## Directions for this task
Wherever the word "License" turns up in a line of the entries, copy that line.

Items listed in a dataset:
==================================================

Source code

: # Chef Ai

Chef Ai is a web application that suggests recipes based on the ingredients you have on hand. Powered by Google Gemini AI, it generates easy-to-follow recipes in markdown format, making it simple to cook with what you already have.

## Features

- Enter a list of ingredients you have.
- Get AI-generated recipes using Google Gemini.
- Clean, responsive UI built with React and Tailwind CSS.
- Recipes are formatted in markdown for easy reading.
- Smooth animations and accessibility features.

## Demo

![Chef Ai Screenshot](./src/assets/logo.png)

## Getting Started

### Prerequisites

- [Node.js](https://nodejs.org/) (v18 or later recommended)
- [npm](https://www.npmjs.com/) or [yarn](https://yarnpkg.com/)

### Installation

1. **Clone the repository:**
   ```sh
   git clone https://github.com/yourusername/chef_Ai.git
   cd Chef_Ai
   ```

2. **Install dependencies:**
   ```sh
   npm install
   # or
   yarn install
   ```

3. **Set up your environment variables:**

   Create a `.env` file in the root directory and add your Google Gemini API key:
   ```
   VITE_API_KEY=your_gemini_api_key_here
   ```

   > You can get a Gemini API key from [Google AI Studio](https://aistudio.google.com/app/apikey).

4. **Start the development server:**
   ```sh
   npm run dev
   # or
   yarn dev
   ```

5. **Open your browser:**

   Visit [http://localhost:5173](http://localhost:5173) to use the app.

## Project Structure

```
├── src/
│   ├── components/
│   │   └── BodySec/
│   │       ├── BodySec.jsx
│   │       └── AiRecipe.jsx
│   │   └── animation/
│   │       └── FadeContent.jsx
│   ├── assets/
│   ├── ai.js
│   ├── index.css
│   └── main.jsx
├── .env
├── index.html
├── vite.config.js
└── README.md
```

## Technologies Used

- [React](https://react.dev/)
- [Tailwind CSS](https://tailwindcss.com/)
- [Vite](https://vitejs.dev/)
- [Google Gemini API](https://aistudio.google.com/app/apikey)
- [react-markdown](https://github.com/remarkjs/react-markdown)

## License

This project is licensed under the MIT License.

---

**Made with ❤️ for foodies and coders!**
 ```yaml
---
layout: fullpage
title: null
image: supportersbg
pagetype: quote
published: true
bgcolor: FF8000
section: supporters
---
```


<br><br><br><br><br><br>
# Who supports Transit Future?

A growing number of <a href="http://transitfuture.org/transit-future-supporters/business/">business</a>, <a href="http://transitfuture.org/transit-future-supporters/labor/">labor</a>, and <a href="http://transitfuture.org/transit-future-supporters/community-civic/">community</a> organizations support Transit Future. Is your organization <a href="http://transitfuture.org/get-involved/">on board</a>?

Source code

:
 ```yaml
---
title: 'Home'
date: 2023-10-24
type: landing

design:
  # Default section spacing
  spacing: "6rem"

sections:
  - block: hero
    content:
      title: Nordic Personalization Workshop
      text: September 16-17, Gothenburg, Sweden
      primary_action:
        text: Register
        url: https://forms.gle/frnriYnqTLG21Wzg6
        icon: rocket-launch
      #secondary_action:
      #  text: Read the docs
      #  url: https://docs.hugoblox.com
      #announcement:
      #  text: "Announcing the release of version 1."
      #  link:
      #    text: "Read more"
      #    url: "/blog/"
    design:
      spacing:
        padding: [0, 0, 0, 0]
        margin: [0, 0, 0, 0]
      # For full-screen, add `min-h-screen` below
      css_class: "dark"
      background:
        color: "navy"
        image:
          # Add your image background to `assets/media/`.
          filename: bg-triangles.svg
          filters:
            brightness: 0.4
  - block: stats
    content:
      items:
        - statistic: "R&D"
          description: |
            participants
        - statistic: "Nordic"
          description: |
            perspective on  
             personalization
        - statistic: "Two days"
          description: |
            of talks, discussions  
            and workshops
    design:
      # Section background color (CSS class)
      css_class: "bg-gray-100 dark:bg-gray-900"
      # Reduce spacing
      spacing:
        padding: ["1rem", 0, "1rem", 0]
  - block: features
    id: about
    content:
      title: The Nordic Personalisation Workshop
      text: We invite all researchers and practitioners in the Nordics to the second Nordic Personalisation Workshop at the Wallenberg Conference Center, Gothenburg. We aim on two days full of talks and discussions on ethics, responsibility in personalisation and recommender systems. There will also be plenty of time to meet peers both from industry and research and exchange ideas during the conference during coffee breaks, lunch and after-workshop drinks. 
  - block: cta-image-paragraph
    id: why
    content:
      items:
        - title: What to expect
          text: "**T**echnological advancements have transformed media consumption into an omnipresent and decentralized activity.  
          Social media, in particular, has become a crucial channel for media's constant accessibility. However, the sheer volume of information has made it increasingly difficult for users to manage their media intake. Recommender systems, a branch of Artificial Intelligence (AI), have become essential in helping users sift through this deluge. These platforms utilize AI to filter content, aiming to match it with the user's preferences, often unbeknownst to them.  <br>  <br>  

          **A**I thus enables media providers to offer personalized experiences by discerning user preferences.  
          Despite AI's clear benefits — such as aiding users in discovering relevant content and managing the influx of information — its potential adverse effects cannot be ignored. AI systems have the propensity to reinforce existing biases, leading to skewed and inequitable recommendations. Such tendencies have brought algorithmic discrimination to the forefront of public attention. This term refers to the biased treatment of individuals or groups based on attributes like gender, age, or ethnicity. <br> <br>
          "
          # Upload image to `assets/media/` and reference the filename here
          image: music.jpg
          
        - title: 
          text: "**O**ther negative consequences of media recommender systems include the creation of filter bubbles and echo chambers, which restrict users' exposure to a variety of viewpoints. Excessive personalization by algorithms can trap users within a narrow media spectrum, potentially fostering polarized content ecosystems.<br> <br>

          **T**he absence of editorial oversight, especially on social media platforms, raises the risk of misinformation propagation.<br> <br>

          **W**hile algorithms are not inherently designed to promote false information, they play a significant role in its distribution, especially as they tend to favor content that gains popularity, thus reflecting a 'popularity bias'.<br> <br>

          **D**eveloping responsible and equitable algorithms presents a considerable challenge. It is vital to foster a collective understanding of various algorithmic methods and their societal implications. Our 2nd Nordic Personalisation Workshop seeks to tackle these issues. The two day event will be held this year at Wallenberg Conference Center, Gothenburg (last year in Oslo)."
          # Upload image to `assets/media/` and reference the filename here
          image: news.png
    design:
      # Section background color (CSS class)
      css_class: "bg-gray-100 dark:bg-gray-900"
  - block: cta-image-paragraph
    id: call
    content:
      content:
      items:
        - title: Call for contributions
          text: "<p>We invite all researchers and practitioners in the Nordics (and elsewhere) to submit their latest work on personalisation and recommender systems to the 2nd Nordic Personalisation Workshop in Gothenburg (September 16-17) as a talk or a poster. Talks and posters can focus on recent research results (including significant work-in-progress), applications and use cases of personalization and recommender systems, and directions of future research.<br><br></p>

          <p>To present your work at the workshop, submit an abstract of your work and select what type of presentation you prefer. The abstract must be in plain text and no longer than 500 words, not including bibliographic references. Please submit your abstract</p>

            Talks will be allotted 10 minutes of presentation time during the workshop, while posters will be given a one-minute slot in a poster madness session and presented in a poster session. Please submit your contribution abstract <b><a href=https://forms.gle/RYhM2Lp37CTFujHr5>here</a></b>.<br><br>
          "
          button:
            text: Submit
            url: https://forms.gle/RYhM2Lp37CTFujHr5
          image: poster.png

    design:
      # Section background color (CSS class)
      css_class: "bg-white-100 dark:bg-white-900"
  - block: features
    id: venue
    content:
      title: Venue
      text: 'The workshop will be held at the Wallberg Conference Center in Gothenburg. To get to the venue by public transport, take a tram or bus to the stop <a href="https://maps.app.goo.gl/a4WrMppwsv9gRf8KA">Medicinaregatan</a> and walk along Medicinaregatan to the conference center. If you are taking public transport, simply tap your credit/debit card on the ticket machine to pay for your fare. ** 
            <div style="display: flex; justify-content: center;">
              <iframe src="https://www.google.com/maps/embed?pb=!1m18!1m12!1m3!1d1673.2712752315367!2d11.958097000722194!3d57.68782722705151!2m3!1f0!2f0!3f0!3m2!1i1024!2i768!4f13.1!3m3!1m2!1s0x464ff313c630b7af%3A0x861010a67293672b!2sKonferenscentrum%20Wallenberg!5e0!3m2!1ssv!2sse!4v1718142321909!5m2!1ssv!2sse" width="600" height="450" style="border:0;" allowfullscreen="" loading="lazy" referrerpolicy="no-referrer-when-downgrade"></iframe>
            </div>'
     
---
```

==================================================

## Answer area
## License
This project is licensed under the MIT License.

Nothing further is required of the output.